Thursday, March 5, 2015

Congress fiddles while doc shortage looms -- March 5, 2015 column

By MARSHA MERCER

You’re not the only one getting older. Take a look at your doctor.

One in 10 active physicians is between the ages of 65 and 75 – retirement age. More than a quarter is 55 to 64 -- likely to retire within the decade.

The graying of our doctors and ourselves is part of the larger problem of access to health care. The goal of the Affordable Care Act, or Obamacare, is to help everyone get insurance. Then what?   

If you have health insurance through your employer or a public program such as Medicare, Medicaid or the Veterans Administration – as nearly 85 percent of us do -- access depends on when you can see your doctor. That can be days, weeks or even months.

Seeing a doctor likely will get only more difficult, unless Congress acts. And even that won’t solve the problem.

By 2025, the nation will be short 46,000 to 90,000 physicians overall, the Association of American Medical Colleges warned Tuesday in its latest study, “The Complexities of Physician Supply and Demand: Projections from 2013 to 2025.”

The study, which based its findings on demographic trends and changes in health care delivery and payment policies, projected a shortage of 12,000 to 31,000 primary care physicians and 28,000 to 63,000 specialists, notably surgeons of various types.

“The doctor shortage is real – it’s significant – and it’s particularly serious for the kind of medical care that our aging population is going to need,” said Dr. Darrell G. Kirch, the association’s president and CEO, in releasing the report. The association represents 158 medical schools, 400 teaching hospitals and 51 Veterans Administration medical centers.

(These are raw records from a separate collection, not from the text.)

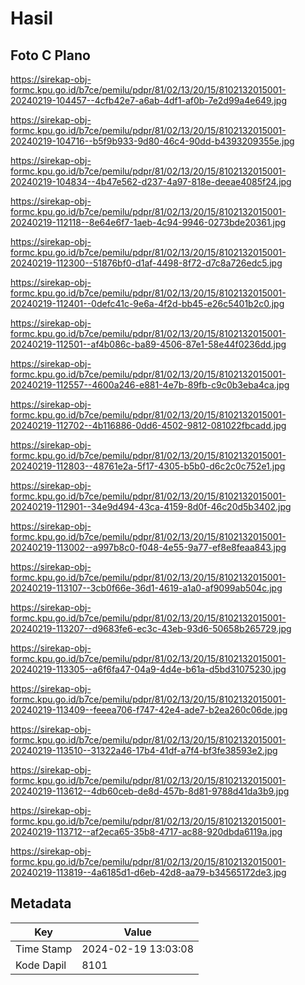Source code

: # Hasil

## Foto C Plano

https://sirekap-obj-formc.kpu.go.id/b7ce/pemilu/pdpr/81/02/13/20/15/8102132015001-20240219-104457--4cfb42e7-a6ab-4df1-af0b-7e2d99a4e649.jpg

https://sirekap-obj-formc.kpu.go.id/b7ce/pemilu/pdpr/81/02/13/20/15/8102132015001-20240219-104716--b5f9b933-9d80-46c4-90dd-b4393209355e.jpg

https://sirekap-obj-formc.kpu.go.id/b7ce/pemilu/pdpr/81/02/13/20/15/8102132015001-20240219-104834--4b47e562-d237-4a97-818e-deeae4085f24.jpg

https://sirekap-obj-formc.kpu.go.id/b7ce/pemilu/pdpr/81/02/13/20/15/8102132015001-20240219-112118--8e64e6f7-1aeb-4c94-9946-0273bde20361.jpg

https://sirekap-obj-formc.kpu.go.id/b7ce/pemilu/pdpr/81/02/13/20/15/8102132015001-20240219-112300--51876bf0-d1af-4498-8f72-d7c8a726edc5.jpg

https://sirekap-obj-formc.kpu.go.id/b7ce/pemilu/pdpr/81/02/13/20/15/8102132015001-20240219-112401--0defc41c-9e6a-4f2d-bb45-e26c5401b2c0.jpg

https://sirekap-obj-formc.kpu.go.id/b7ce/pemilu/pdpr/81/02/13/20/15/8102132015001-20240219-112501--af4b086c-ba89-4506-87e1-58e44f0236dd.jpg

https://sirekap-obj-formc.kpu.go.id/b7ce/pemilu/pdpr/81/02/13/20/15/8102132015001-20240219-112557--4600a246-e881-4e7b-89fb-c9c0b3eba4ca.jpg

https://sirekap-obj-formc.kpu.go.id/b7ce/pemilu/pdpr/81/02/13/20/15/8102132015001-20240219-112702--4b116886-0dd6-4502-9812-081022fbcadd.jpg

https://sirekap-obj-formc.kpu.go.id/b7ce/pemilu/pdpr/81/02/13/20/15/8102132015001-20240219-112803--48761e2a-5f17-4305-b5b0-d6c2c0c752e1.jpg

https://sirekap-obj-formc.kpu.go.id/b7ce/pemilu/pdpr/81/02/13/20/15/8102132015001-20240219-112901--34e9d494-43ca-4159-8d0f-46c20d5b3402.jpg

https://sirekap-obj-formc.kpu.go.id/b7ce/pemilu/pdpr/81/02/13/20/15/8102132015001-20240219-113002--a997b8c0-f048-4e55-9a77-ef8e8feaa843.jpg

https://sirekap-obj-formc.kpu.go.id/b7ce/pemilu/pdpr/81/02/13/20/15/8102132015001-20240219-113107--3cb0f66e-36d1-4619-a1a0-af9099ab504c.jpg

https://sirekap-obj-formc.kpu.go.id/b7ce/pemilu/pdpr/81/02/13/20/15/8102132015001-20240219-113207--d9683fe6-ec3c-43eb-93d6-50658b265729.jpg

https://sirekap-obj-formc.kpu.go.id/b7ce/pemilu/pdpr/81/02/13/20/15/8102132015001-20240219-113305--a6f6fa47-04a9-4d4e-b61a-d5bd31075230.jpg

https://sirekap-obj-formc.kpu.go.id/b7ce/pemilu/pdpr/81/02/13/20/15/8102132015001-20240219-113409--feeea706-f747-42e4-ade7-b2ea260c06de.jpg

https://sirekap-obj-formc.kpu.go.id/b7ce/pemilu/pdpr/81/02/13/20/15/8102132015001-20240219-113510--31322a46-17b4-41df-a7f4-bf3fe38593e2.jpg

https://sirekap-obj-formc.kpu.go.id/b7ce/pemilu/pdpr/81/02/13/20/15/8102132015001-20240219-113612--4db60ceb-de8d-457b-8d81-9788d41da3b9.jpg

https://sirekap-obj-formc.kpu.go.id/b7ce/pemilu/pdpr/81/02/13/20/15/8102132015001-20240219-113712--af2eca65-35b8-4717-ac88-920dbda6119a.jpg

https://sirekap-obj-formc.kpu.go.id/b7ce/pemilu/pdpr/81/02/13/20/15/8102132015001-20240219-113819--4a6185d1-d6eb-42d8-aa79-b34565172de3.jpg


## Metadata

| Key        | Value               |
| ---------- | ------------------- |
| Time Stamp | 2024-02-19 13:03:08 |
| Kode Dapil | 8101                |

The physician shortage showed up last summer at VA facilities with delays in care, Kirch told reporters. He noted that the over-65 population in the United States is projected to grow 46 percent by 2025.

Older, sicker people need more medical care, but physicians already say they’re overworked. In a survey last year, 81 percent described themselves as over-extended or at full capacity, and only 19 percent said they had time to see more patients.

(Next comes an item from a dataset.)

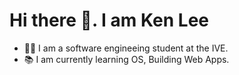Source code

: # Hi there 👋. I am Ken Lee

- 👨‍💻 I am a software engineeing student at the IVE. 
- 📚 I am currently learning OS, Building Web Apps.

Forty-four percent planned to cut back on patients seen, work part time, close their practices to new patients or retire, the 2014 Physicians Foundation nationwide survey found.

By the way, if you’re inclined to blame the influx of newly insured people through Obamacare, don’t. Even though an estimated 26 million people eventually will have insurance or other health care coverage through the law, those patients now are projected to increase the demand for physician services by only 2 percent or 16,000 to 17,000 doctors, the medical colleges’ report said.

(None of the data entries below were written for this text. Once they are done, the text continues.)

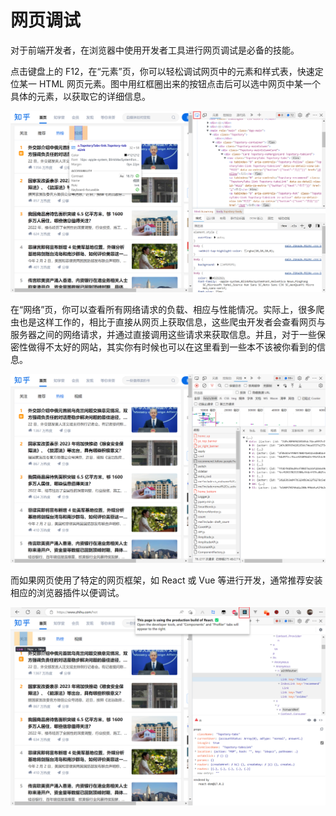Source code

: # 网页调试

对于前端开发者，在浏览器中使用开发者工具进行网页调试是必备的技能。

点击键盘上的 F12，在“元素”页，你可以轻松调试网页中的元素和样式表，快速定位某一 HTML 网页元素。图中用红框圈出来的按钮点击后可以选中网页中某一个具体的元素，以获取它的详细信息。

![在浏览器中调试 HTML 元素](img/debugging-browser-elements.png)

在“网络”页，你可以查看所有网络请求的负载、相应与性能情况。实际上，很多爬虫也是这样工作的，相比于直接从网页上获取信息，这些爬虫开发者会查看网页与服务器之间的网络请求，并通过直接调用这些请求来获取信息。并且，对于一些保密性做得不太好的网站，其实你有时候也可以在这里看到一些本不该被你看到的信息。

![在浏览器中调试网络数据包](img/debugging-browser-network.png)

而如果网页使用了特定的网页框架，如 React 或 Vue 等进行开发，通常推荐安装相应的浏览器插件以便调试。

![在浏览器中调试 React](img/debugging-browser-react.png)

Overall shortfall projections in the medical colleges’ study are smaller than those in 2010, when its study estimated a 130,600-physician shortfall. The lower shortfall numbers reflect such changes as more physicians completing their training and lower Census projections of the population, the new report said.

Medical groups want Congress to raise the cap on the number of medical residencies from about 29,000 a year to 32,000.That would cost about $1 billion every year through 2025, Dr. Janis M. Orlowski, chief health care officer of the medical colleges association, says. Medicare pays $40,000 of the $152,000 a year it costs to train a medical resident.

The cap was set “temporarily” in 1997; attempts to lift it have languished in Congress for years. Even if Congress does find $10 billion to boost the number of residents, though, other changes will be needed, experts agree.

An Institute of Medicine report last July said that the doc shortage is mostly geographical; many doctors train in New Jersey, New York and Massachusetts – and stay there to practice. Plus, a reallocation between primary care and specialist residency slots is needed.

A bright spot is the rapid growth in the number of advanced practice nurses and nurse practitioners and their increased role in delivering care. But, says the medical colleges’ report, “even in these scenarios, physician shortages are projected to persist.”